Descargo pues de mis hombros el fardo del tiempo y, a la vez, la exigencia de sacar buenos resultados. Mi vida no es algo que deba ser medido. Ni el salto del ciervo ni la salida del sol son buenos resultados conseguidos en una prueba. Tampoco una vida humana es la superación de una prueba, sino algo que crece hacia la perfección. Y lo que es perfecto no realiza pruebas con buenos resultados, lo que es perfecto obra en estado de reposo. Es absurdo pretender que el mar está hecho para sostener armadas y delfines. Ciertamente lo hace, pero conservando su libertad. Del mismo modo es absurdo pretender que el ser humano esté hecho para otra cosa que para vivir. Ciertamente aprovisiona máquinas y escribe libros, y también podría hacer otras cosas. Lo importante es que, haga lo que haga, lo hace conservando su libertad y con la plena conciencia de ser, como cualquier otro detalle de la creación, un fin en sí. Reposa en sí mismo como una piedra en la arena.

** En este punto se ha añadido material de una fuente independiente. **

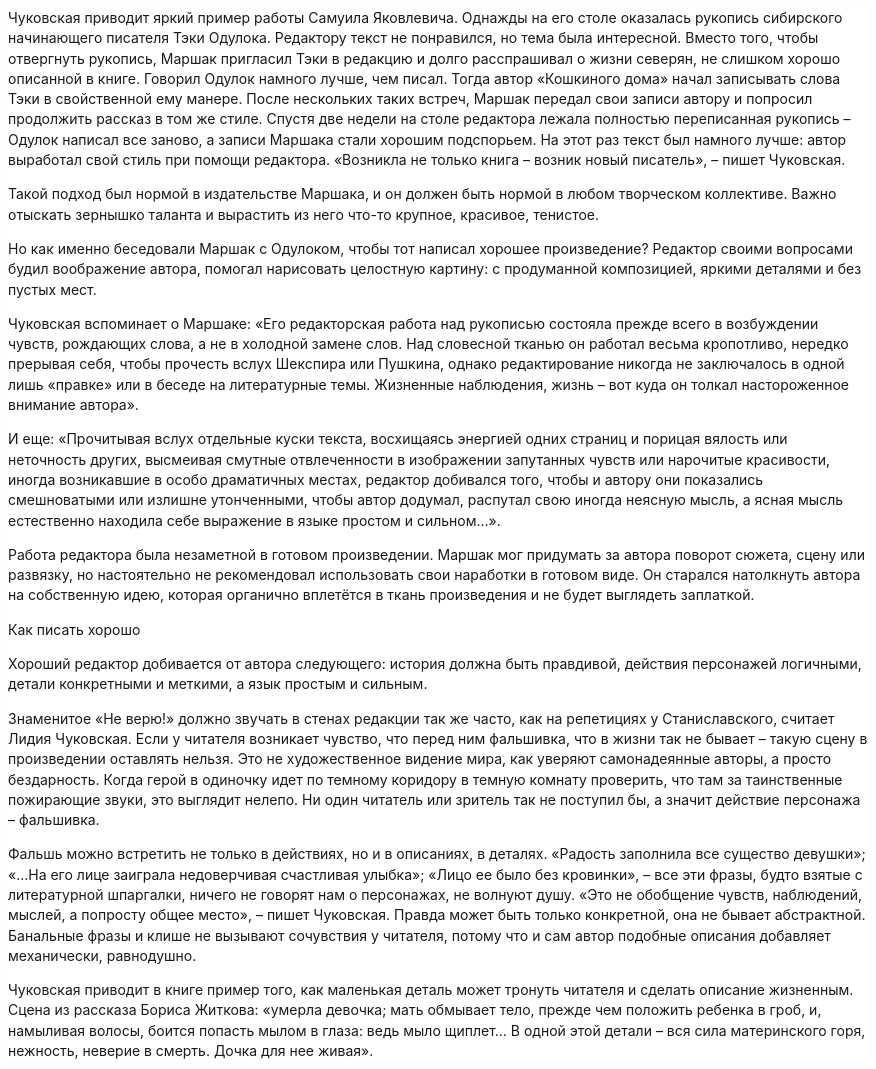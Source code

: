 Чуковская  приводит яркий пример работы Самуила Яковлевича. Однажды на его столе  оказалась рукопись сибирского начинающего писателя Тэки Одулока.  Редактору текст не понравился, но тема была интересной. Вместо того,  чтобы отвергнуть рукопись, Маршак пригласил Тэки в редакцию и долго  расспрашивал о жизни северян, не слишком хорошо описанной в книге.  Говорил Одулок намного лучше, чем писал. Тогда автор «Кошкиного дома»  начал записывать слова Тэки в свойственной ему манере. После нескольких  таких встреч, Маршак передал свои записи автору и попросил продолжить  рассказ в том же стиле. Спустя две недели на столе редактора лежала  полностью переписанная рукопись – Одулок написал все заново, а записи  Маршака стали хорошим подспорьем. На этот раз текст был намного лучше:  автор выработал свой стиль при помощи редактора. «Возникла не только книга – возник новый писатель», – пишет Чуковская.

Такой  подход был нормой в издательстве Маршака, и он должен быть нормой в  любом творческом коллективе. Важно отыскать зернышко таланта и вырастить  из него что-то крупное, красивое, тенистое.

Но как  именно беседовали Маршак с Одулоком, чтобы тот написал хорошее  произведение? Редактор своими вопросами будил воображение автора,  помогал нарисовать целостную картину: с продуманной композицией, яркими  деталями и без пустых мест.

Чуковская вспоминает о Маршаке: «Его  редакторская работа над рукописью состояла прежде всего в возбуждении  чувств, рождающих слова, а не в холодной замене слов. Над словесной  тканью он работал весьма кропотливо, нередко прерывая себя, чтобы  прочесть вслух Шекспира или Пушкина, однако редактирование никогда не  заключалось в одной лишь «правке» или в беседе на литературные темы.  Жизненные наблюдения, жизнь – вот куда он толкал настороженное внимание  автора».

И еще: «Прочитывая  вслух отдельные куски текста, восхищаясь энергией одних страниц и  порицая вялость или неточность других, высмеивая смутные отвлеченности в  изображении запутанных чувств или нарочитые красивости, иногда  возникавшие в особо драматичных местах, редактор добивался того, чтобы и  автору они показались смешноватыми или излишне утонченными, чтобы автор  додумал, распутал свою иногда неясную мысль, а ясная мысль естественно  находила себе выражение в языке простом и сильном…».

Работа  редактора была незаметной в готовом произведении. Маршак мог придумать  за автора поворот сюжета, сцену или развязку, но настоятельно не  рекомендовал использовать свои наработки в готовом виде. Он старался  натолкнуть автора на собственную идею, которая органично вплетётся в  ткань произведения и не будет выглядеть заплаткой.

Как писать хорошо

Хороший  редактор добивается от автора следующего: история должна быть правдивой,  действия персонажей логичными, детали конкретными и меткими, а язык  простым и сильным.

Знаменитое  «Не верю!» должно звучать в стенах редакции так же часто, как на  репетициях у Станиславского, считает Лидия Чуковская. Если у читателя  возникает чувство, что перед ним фальшивка, что в жизни так не бывает –  такую сцену в произведении оставлять нельзя. Это не художественное  видение мира, как уверяют самонадеянные авторы, а просто бездарность.  Когда герой в одиночку идет по темному коридору в темную комнату  проверить, что там за таинственные пожирающие звуки, это выглядит  нелепо. Ни один читатель или зритель так не поступил бы, а значит  действие персонажа – фальшивка.

Фальшь  можно встретить не только в действиях, но и в описаниях, в деталях.  «Радость заполнила все существо девушки»; «…На его лице заиграла  недоверчивая счастливая улыбка»; «Лицо ее было без кровинки», – все эти  фразы, будто взятые с литературной шпаргалки, ничего не говорят нам о  персонажах, не волнуют душу. «Это не обобщение чувств, наблюдений,  мыслей, а попросту общее место», – пишет Чуковская. Правда может быть  только конкретной, она не бывает абстрактной. Банальные фразы и клише не  вызывают сочувствия у читателя, потому что и сам автор подобные  описания добавляет механически, равнодушно.

Чуковская  приводит в книге пример того, как маленькая деталь может тронуть  читателя и сделать описание жизненным. Сцена из рассказа Бориса Житкова:  «умерла девочка; мать обмывает тело, прежде чем положить ребенка в  гроб, и, намыливая волосы, боится попасть мылом в глаза: ведь мыло  щиплет… В одной этой детали – вся сила материнского горя, нежность,  неверие в смерть. Дочка для нее живая».
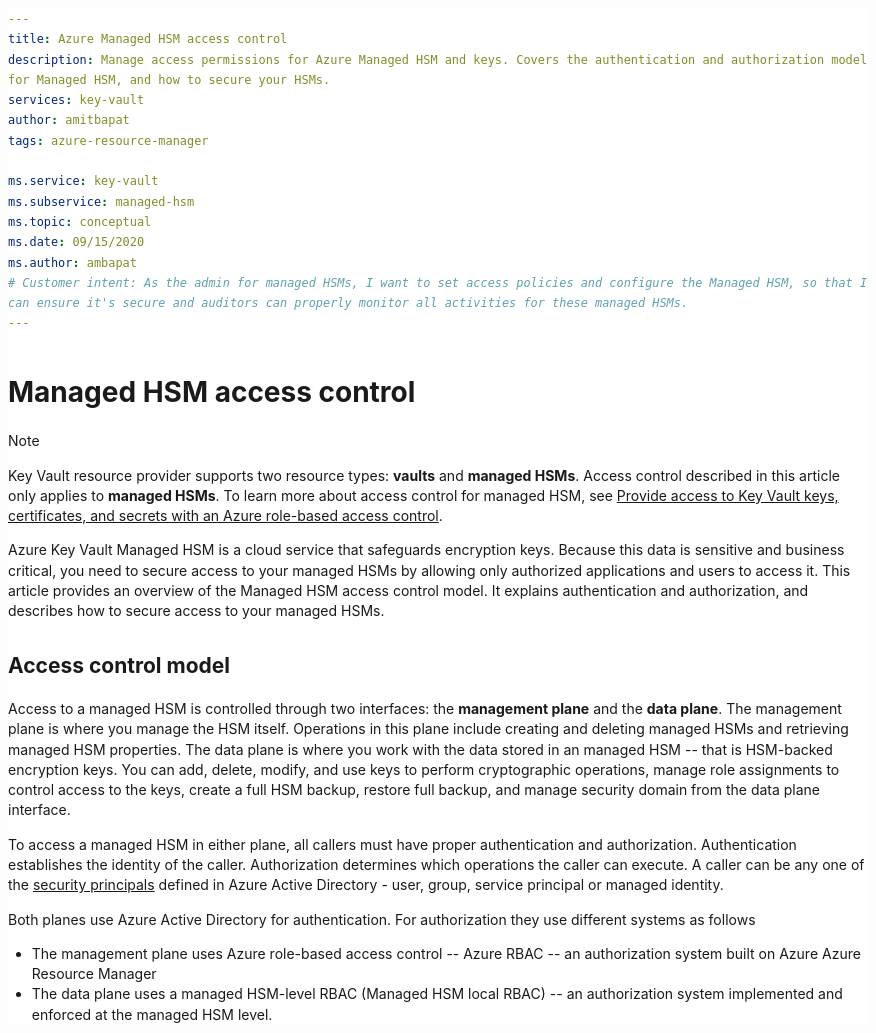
 ```yaml
---
title: Azure Managed HSM access control
description: Manage access permissions for Azure Managed HSM and keys. Covers the authentication and authorization model for Managed HSM, and how to secure your HSMs.
services: key-vault
author: amitbapat
tags: azure-resource-manager

ms.service: key-vault
ms.subservice: managed-hsm
ms.topic: conceptual
ms.date: 09/15/2020
ms.author: ambapat
# Customer intent: As the admin for managed HSMs, I want to set access policies and configure the Managed HSM, so that I can ensure it's secure and auditors can properly monitor all activities for these managed HSMs.
---
```


# Managed HSM access control

> [!NOTE]
> Key Vault resource provider supports two resource types: **vaults** and **managed HSMs**. Access control described in this article only applies to **managed HSMs**. To learn more about access control for managed HSM, see [Provide access to Key Vault keys, certificates, and secrets with an Azure role-based access control](../general/rbac-guide.md).

Azure Key Vault Managed HSM is a cloud service that safeguards encryption keys. Because this data is sensitive and business critical, you need to secure access to your managed HSMs by allowing only authorized applications and users to access it. This article provides an overview of the Managed HSM access control model. It explains authentication and authorization, and describes how to secure access to your managed HSMs.

## Access control model

Access to a managed HSM is controlled through two interfaces: the **management plane** and the **data plane**. The management plane is where you manage the HSM itself. Operations in this plane include creating and deleting managed HSMs and retrieving managed HSM properties. The data plane is where you work with the data stored in an managed HSM -- that is HSM-backed encryption keys. You can add, delete, modify, and use keys to perform cryptographic operations, manage role assignments to control access to the  keys, create a full HSM backup, restore full backup, and manage security domain from the data plane interface.

To access a managed HSM in either plane, all callers must have proper authentication and authorization. Authentication establishes the identity of the caller. Authorization determines which operations the caller can execute. A caller can be any one of the [security principals](../../role-based-access-control/overview.md#security-principal) defined in Azure Active Directory - user, group, service principal or managed identity.

Both planes use Azure Active Directory for authentication. For authorization they use different systems as follows
- The management plane uses Azure role-based access control -- Azure RBAC -- an authorization system built on Azure Azure Resource Manager 
- The data plane uses a managed HSM-level RBAC (Managed HSM local RBAC) -- an authorization system implemented and enforced at the managed HSM level.
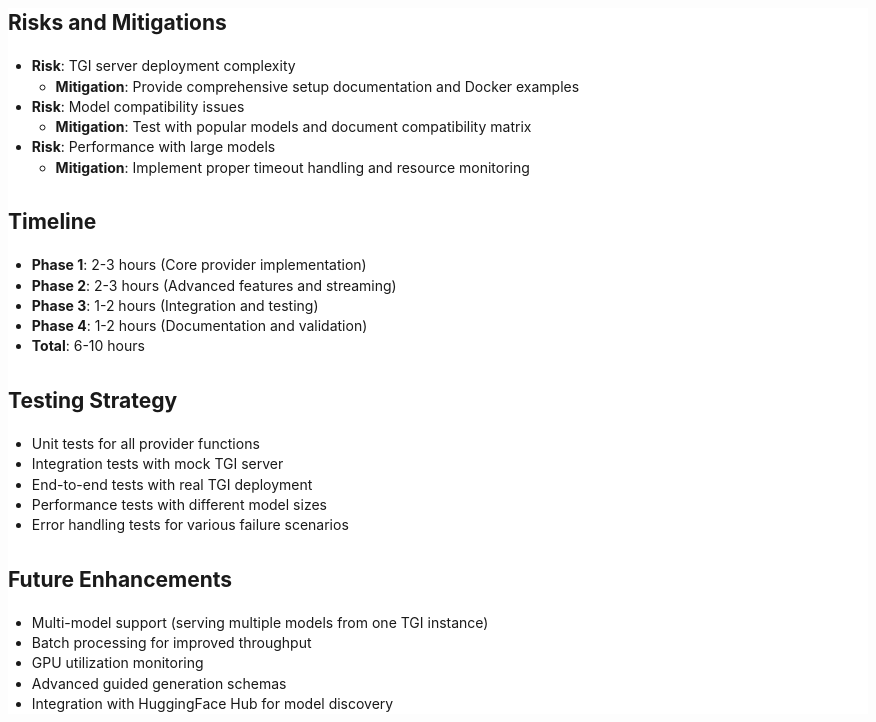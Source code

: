 ## Risks and Mitigations
- **Risk**: TGI server deployment complexity
  - **Mitigation**: Provide comprehensive setup documentation and Docker examples
- **Risk**: Model compatibility issues
  - **Mitigation**: Test with popular models and document compatibility matrix
- **Risk**: Performance with large models
  - **Mitigation**: Implement proper timeout handling and resource monitoring

## Timeline
- **Phase 1**: 2-3 hours (Core provider implementation)
- **Phase 2**: 2-3 hours (Advanced features and streaming)
- **Phase 3**: 1-2 hours (Integration and testing)
- **Phase 4**: 1-2 hours (Documentation and validation)
- **Total**: 6-10 hours

## Testing Strategy
- Unit tests for all provider functions
- Integration tests with mock TGI server
- End-to-end tests with real TGI deployment
- Performance tests with different model sizes
- Error handling tests for various failure scenarios

## Future Enhancements
- Multi-model support (serving multiple models from one TGI instance)
- Batch processing for improved throughput
- GPU utilization monitoring
- Advanced guided generation schemas
- Integration with HuggingFace Hub for model discovery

Puedo incluso librarme del poder de la muerte. No es que pueda librarme de la idea que la muerte corre detrás de mis talones, y menos aún puedo negar su existencia; pero puedo reducir a la nada su amenaza dejando de apoyar mi vida en soportes tan precarios como el tiempo y la gloria.

Por el contrario no está en mi poder permanecer siempre vuelto hacia el mar y comparar su libertad con la mía. Llegará el momento en que tendré que volverme hacia la tierra y encararme a los organizadores de mi opresión. Entonces me veré obligado a reconocer que el ser humano ha dado a su vida unas formas que, al menos en apariencia, son más fuertes que él. Incluso con mi libertad recientemente alcanzada no puedo destruirlas, sino solamente suspirar bajo su peso. Por el contrario, entre las exigencias que pesan sobre el hombre puedo distinguir las que son absurdas y las que son ineludibles. Para mí, un tipo de libertad se ha perdido para siempre o por un largo tiempo: la libertad que procede de la capacidad de dominar su propio elemento. El pez domina el suyo, el pájaro el suyo, el animal terrestre el suyo. Thoreau dominaba todavía el bosque de Walden. ¿Dónde se encuentra ahora el bosque en el que el ser humano pueda probar que es posible vivir en libertad fuera de las formas congeladas de la sociedad?

Debo responder: en ninguna parte. Si quiero vivir libre debo hacerlo, por ahora, dentro de estas formas. El mundo es más fuerte que yo. A su poder no tengo otra cosa que oponer sino a mí mismo, lo cual, por otro lado, lo es todo. Pues mientras no me deje vencer yo mismo soy también un poder. Y mi poder es terrible mientras pueda oponer el poder de mis palabras a las del mundo, puesto que el que construye cárceles se expresa peor que el que construye la libertad. Pero mi poder será ilimitado el día que sólo tenga mi silencio para defender mi inviolabilidad, ya que no hay hacha alguna que pueda con el silencio viviente.

Este es mi único consuelo. Sé que las recaídas en el desconsuelo serán numerosas y profundas, pero la memoria del milagro de la liberación me lleva como un ala hacia la meta vertiginosa: un consuelo que sea algo más y mejor que un consuelo y algo más grande que una filosofía, es decir, una razón de vivir».